UPDATED: UK banks will be able to order repayment of bonuses by senior bankers up to 10 years after the award where serious misconduct comes to light, according to new rules published jointly by the regulators.

The new rules also extend the 'deferral period', over, or at the end of which a proportion of bonuses and other variable forms of remuneration will be delivered. The EU mandated minimum period is three to five years for all staff deemed to be 'material risk-takers' at banks, building societies and the nine designated investment firms regulated by the Prudential Regulation Authority (PRA). As a result of the new rules, bonuses of designated 'risk managers' at all those firms will have a deferral period of at least five years, and those of senior managers at least seven years, the PRA and its fellow regulator, the Financial Conduct Authority (FCA), said.

The main purpose of the deferral is to make it possible for firms to reduce any deferred amounts before they are paid if relevant issues are uncovered at a later date – for example, negative financial performance by the firm or risk management issues. This process is typically known as ‘malus’, but the PRA and FCA's statements, rules and guidance sometimes use the broader term "ex-post risk adjustment" to refer to an adjustment that in practice would always, or usually, be made by malus. Strictly, malus is only one of three methods of ex-post risk adjustment, the others being: reduction of current or future variable remuneration by an amount equal to the necessary adjustment of earlier remuneration; and clawback of vested remuneration.

In a joint statement, the regulators said that the new framework has been designed to "further align risk and individual reward" and discourage excessive risk-taking. However, financial services employment expert Steven Cochrane of Pinsent Masons, the law firm behind Out-Law.com, said that they could affect perceptions of the competitiveness of UK financial firms.

"While these changes obviously chime with public and political concerns about the lasting impact of the 2008 financial crisis, they will raise some concerns about the competitive position of UK financial services firms," he said. "There is also the possibility of unintended inflationary pressures on total pay, as longer deferral inevitably reduces the value that recipients attach to deferred bonuses."

"The PRA's opposition to the EU bonus cap has been widely reported, and some may find that contradictory to these stricter deferral and clawback rules. The cap, deferral, malus and clawback are all aspects of the same EU legislation. In fact, the PRA's stance is logical: put simply, the PRA thinks deferral, malus and clawback preferable to the cap, as the latter is more likely to drive up pay and harm competitiveness, and less likely to effectively align pay with risk management," he said.

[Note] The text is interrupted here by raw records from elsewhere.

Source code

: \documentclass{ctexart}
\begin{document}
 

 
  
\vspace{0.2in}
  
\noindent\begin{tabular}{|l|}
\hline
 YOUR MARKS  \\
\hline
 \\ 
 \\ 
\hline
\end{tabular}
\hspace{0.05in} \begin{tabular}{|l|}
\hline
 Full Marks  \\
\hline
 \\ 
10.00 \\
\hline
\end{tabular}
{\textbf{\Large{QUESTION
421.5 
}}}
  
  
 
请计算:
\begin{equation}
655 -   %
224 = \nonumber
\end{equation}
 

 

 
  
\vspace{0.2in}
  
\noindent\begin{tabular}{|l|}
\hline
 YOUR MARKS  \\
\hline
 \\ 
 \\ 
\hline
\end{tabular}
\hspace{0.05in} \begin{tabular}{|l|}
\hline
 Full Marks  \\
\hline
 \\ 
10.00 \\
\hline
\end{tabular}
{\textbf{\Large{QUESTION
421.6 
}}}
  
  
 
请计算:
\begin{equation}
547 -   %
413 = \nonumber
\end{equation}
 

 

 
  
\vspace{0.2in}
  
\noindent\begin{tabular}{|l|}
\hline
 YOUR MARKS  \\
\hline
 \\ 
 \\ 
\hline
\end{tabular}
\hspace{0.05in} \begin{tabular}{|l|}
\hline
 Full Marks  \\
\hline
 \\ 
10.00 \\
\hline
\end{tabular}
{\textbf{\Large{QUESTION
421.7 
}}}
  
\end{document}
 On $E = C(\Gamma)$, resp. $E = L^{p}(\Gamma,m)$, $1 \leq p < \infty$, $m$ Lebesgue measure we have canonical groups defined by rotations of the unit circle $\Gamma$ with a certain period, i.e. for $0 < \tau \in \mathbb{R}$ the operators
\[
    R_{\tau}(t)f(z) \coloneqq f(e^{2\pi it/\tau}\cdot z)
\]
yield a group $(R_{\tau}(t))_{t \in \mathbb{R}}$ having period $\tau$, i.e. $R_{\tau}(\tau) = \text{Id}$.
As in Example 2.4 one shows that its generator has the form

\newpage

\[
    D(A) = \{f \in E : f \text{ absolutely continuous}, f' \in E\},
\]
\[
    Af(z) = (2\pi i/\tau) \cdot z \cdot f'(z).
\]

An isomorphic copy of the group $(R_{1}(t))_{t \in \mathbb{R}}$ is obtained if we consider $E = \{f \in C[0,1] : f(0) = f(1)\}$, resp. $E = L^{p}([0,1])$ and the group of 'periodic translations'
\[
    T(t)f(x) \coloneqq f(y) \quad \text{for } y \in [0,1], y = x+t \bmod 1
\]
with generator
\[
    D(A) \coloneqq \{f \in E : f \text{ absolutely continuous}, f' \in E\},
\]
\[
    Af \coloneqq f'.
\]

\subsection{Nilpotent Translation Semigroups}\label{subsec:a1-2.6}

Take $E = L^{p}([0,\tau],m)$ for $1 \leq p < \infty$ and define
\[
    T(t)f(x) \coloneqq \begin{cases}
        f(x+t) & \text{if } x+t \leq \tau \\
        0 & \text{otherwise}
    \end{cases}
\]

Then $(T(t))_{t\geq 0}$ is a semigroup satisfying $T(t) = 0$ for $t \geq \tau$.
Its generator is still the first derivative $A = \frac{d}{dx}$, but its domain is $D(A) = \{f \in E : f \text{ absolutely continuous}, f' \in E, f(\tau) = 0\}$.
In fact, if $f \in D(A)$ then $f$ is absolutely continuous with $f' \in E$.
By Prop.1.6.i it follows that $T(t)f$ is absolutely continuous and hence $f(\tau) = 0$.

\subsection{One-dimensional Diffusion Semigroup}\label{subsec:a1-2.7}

The new rules in effect strengthen the UK provisions implementing the EU-wide remuneration rules included in the revised Capital Requirements Directive (CRD IV), in response to recommendations made in June 2013 by the Parliamentary Commission on Banking Standards (PCBS). CRD IV restricted bonuses to 100% of salary or 200% with shareholder approval, and required bonuses to be paid in a mixture of cash and shares. The new remuneration rules will work together with additional rules giving effect to the PCBS' recommendations, including the new Senior Managers Regime which will come into force next year.

Provisions in relation to bonus deferral and clawback will come into force on 1 January 2016, and include the FCA implementing clawback rules for the first time. The PRA incorporated seven-year clawback periods into its remuneration code at the start of this year. The new clawback rules will be strengthened in relation to senior managers, to allow variable remuneration to be clawed back over an additional three years at the end of the seven-year period if the firm or regulatory authorities are investigating potential "material failures".

Deferral rules will be strengthened. The new regime will introduce a seven-year deferral period for senior managers, a five-year deferral period for PRA-designated risk managers with senior, managerial or supervisory roles, and a deferral period of between three and five years for all 'material risk takers' at the firm whose actions could potentially have a material impact.

The new rules also prohibit the payment of bonuses to non-executive directors at the firm, as well as explicitly forbidding any discretionary payments to be made to the management of a firm that is receiving taxpayer support. Both of these requirements will come into force on 1 July 2015, according to the announcement.

The regulators are also seeking further feedback on the treatment of 'buy-outs', in which a firm compensates a new employee for any unpaid remuneration that is cancelled when they leave a previous role. In last year's consultation paper, the regulators said that they were concerned that compensating new employees in this way meant that their previous firms were unable to reduce any payments still owing if previous misconduct came to light: a practice known as 'malus'. However, instead of banning buy-outs entirely, they instead intend to draft new rules requiring buy-outs to be made in a form that permits them to be subject to malus by the previous employer.

"If the PRA and FCA devise a workable system for ex-employers to apply malus to a new employer's buy-out awards, there could well be pressure for similar changes to executive remuneration outside financial services. Concerns over the potential impact of buy-outs is not limited to that sector, although they would be expressed in other sectors in terms of potential "rewards for failure", rather than the regulation of risk and financial stability" said remuneration expert Matthew Findley of Pinsent Masons.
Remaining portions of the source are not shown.